** Exercise instructions **
After counting the lines below that contain "will", reply with that number alone.

%%

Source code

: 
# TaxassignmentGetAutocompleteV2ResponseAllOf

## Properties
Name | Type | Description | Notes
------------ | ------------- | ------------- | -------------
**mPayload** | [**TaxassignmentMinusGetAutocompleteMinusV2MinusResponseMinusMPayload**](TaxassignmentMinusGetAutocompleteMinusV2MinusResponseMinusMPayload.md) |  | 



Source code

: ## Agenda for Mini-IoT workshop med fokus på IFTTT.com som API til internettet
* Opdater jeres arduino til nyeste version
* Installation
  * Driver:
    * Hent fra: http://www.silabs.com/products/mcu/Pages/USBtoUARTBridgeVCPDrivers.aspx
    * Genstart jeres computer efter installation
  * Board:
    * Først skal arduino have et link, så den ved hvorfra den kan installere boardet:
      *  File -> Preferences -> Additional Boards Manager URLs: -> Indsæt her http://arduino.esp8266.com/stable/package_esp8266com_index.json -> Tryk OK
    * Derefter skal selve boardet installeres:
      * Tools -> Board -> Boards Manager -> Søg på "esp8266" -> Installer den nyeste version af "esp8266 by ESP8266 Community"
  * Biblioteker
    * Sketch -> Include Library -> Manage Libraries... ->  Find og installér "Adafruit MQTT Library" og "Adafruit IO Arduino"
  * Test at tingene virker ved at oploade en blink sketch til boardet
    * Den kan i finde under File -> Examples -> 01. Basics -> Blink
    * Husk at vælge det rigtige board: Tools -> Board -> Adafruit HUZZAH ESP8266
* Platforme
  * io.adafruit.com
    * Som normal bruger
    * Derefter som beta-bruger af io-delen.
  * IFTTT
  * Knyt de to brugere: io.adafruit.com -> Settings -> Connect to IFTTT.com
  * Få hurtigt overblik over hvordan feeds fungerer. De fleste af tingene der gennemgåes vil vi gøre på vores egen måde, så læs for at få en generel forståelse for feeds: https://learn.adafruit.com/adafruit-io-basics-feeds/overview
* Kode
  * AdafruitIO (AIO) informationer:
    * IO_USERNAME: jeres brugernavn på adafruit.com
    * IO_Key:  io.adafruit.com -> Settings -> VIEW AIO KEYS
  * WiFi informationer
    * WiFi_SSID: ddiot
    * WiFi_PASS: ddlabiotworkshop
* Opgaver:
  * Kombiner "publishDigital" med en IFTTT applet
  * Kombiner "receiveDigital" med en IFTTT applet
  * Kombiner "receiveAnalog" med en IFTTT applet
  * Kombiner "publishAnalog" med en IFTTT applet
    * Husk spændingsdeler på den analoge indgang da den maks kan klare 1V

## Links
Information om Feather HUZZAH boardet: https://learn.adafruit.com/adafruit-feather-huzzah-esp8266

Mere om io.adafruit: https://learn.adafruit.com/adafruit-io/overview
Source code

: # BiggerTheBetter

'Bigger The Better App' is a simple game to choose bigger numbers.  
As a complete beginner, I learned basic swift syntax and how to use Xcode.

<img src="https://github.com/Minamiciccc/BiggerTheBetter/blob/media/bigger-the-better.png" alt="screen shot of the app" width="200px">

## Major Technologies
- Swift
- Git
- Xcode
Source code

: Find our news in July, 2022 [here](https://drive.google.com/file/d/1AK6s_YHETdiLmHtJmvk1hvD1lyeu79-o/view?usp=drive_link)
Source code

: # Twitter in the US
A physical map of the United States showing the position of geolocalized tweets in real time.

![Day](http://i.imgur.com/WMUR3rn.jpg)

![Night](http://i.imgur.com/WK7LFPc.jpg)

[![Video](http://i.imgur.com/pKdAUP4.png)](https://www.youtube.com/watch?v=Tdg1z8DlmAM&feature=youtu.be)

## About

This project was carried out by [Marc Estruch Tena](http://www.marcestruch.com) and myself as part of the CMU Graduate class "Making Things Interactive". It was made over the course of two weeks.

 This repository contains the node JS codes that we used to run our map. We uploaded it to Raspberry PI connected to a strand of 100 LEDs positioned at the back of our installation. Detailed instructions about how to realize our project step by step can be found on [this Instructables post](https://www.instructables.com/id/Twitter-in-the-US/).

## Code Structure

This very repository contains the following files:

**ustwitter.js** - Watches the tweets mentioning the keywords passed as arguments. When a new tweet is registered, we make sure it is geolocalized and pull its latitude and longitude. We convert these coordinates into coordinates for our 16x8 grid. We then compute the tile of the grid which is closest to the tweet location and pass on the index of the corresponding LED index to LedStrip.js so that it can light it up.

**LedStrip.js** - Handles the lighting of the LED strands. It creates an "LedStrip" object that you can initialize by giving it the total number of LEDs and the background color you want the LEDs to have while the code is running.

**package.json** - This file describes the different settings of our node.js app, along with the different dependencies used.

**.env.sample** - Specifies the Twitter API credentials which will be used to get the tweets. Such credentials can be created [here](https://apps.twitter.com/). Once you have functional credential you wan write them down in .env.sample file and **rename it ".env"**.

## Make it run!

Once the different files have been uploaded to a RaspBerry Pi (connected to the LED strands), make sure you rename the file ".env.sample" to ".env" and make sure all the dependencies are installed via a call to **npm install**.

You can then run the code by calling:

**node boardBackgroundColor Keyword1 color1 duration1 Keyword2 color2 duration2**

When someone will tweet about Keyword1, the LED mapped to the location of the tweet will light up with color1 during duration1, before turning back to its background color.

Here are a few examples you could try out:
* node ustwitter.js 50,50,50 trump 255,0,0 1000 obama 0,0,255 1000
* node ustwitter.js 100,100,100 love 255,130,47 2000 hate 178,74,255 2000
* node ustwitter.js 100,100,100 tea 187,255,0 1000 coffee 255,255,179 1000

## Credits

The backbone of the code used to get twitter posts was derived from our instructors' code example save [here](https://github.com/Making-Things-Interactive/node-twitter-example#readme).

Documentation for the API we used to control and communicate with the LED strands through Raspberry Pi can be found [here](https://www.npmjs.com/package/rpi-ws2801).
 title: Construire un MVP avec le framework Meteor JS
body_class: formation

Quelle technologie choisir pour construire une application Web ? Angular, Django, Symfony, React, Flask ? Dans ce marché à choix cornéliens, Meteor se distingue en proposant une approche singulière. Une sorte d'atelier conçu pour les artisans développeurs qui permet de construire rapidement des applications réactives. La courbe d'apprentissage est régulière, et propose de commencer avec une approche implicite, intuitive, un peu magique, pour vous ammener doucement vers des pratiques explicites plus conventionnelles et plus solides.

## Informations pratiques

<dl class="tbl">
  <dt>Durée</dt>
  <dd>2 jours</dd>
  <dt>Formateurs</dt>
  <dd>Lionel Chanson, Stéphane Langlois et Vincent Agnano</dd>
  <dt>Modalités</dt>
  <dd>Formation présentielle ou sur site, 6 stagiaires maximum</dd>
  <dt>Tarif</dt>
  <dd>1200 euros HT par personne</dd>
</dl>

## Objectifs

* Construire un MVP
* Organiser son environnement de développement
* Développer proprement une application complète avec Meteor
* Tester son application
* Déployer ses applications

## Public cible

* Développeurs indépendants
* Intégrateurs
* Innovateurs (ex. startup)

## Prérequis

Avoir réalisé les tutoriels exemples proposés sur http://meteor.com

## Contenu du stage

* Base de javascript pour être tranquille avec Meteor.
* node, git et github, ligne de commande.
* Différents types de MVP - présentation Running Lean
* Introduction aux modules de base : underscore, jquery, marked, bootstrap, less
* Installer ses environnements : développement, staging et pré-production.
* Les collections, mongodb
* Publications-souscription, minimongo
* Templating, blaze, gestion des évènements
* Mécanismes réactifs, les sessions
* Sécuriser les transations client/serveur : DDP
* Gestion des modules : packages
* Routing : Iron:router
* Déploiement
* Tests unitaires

%%

** Result of the task **
2